[What is needed]
Return each line of the data that follows exactly as it reads.

▼

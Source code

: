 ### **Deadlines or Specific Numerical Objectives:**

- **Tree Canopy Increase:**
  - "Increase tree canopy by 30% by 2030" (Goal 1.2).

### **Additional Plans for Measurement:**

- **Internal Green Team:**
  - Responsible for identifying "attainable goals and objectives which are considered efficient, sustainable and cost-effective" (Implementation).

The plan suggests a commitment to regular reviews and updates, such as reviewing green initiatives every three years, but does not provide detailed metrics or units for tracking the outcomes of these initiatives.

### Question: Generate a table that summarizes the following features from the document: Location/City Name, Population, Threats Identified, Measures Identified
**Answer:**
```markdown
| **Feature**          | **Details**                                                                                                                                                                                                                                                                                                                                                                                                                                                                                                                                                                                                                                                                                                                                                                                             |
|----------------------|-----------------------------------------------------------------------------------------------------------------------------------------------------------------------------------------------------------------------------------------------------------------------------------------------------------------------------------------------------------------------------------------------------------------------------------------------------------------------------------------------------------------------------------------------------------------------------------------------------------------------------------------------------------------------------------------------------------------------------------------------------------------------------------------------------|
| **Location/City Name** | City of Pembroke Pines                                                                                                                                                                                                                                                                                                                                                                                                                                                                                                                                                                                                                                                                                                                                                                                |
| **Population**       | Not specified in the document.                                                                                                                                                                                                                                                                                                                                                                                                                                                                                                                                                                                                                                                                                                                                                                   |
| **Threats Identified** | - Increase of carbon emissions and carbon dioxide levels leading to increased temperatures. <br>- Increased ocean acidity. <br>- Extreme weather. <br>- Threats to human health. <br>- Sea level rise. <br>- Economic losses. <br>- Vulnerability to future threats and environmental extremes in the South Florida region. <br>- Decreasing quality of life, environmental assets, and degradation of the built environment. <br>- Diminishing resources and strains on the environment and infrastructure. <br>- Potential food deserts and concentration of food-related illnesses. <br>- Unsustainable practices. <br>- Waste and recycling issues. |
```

▲

[Output of the task]
Source code

: ### **Deadlines or Specific Numerical Objectives:**

- **Tree Canopy Increase:**
  - "Increase tree canopy by 30% by 2030" (Goal 1.2).

### **Additional Plans for Measurement:**

- **Internal Green Team:**
  - Responsible for identifying "attainable goals and objectives which are considered efficient, sustainable and cost-effective" (Implementation).

The plan suggests a commitment to regular reviews and updates, such as reviewing green initiatives every three years, but does not provide detailed metrics or units for tracking the outcomes of these initiatives.

### Question: Generate a table that summarizes the following features from the document: Location/City Name, Population, Threats Identified, Measures Identified
**Answer:**
```markdown
| **Feature**          | **Details**                                                                                                                                                                                                                                                                                                                                                                                                                                                                                                                                                                                                                                                                                                                                                                                             |
|----------------------|-----------------------------------------------------------------------------------------------------------------------------------------------------------------------------------------------------------------------------------------------------------------------------------------------------------------------------------------------------------------------------------------------------------------------------------------------------------------------------------------------------------------------------------------------------------------------------------------------------------------------------------------------------------------------------------------------------------------------------------------------------------------------------------------------------|
| **Location/City Name** | City of Pembroke Pines                                                                                                                                                                                                                                                                                                                                                                                                                                                                                                                                                                                                                                                                                                                                                                                |
| **Population**       | Not specified in the document.                                                                                                                                                                                                                                                                                                                                                                                                                                                                                                                                                                                                                                                                                                                                                                   |
| **Threats Identified** | - Increase of carbon emissions and carbon dioxide levels leading to increased temperatures. <br>- Increased ocean acidity. <br>- Extreme weather. <br>- Threats to human health. <br>- Sea level rise. <br>- Economic losses. <br>- Vulnerability to future threats and environmental extremes in the South Florida region. <br>- Decreasing quality of life, environmental assets, and degradation of the built environment. <br>- Diminishing resources and strains on the environment and infrastructure. <br>- Potential food deserts and concentration of food-related illnesses. <br>- Unsustainable practices. <br>- Waste and recycling issues. |
```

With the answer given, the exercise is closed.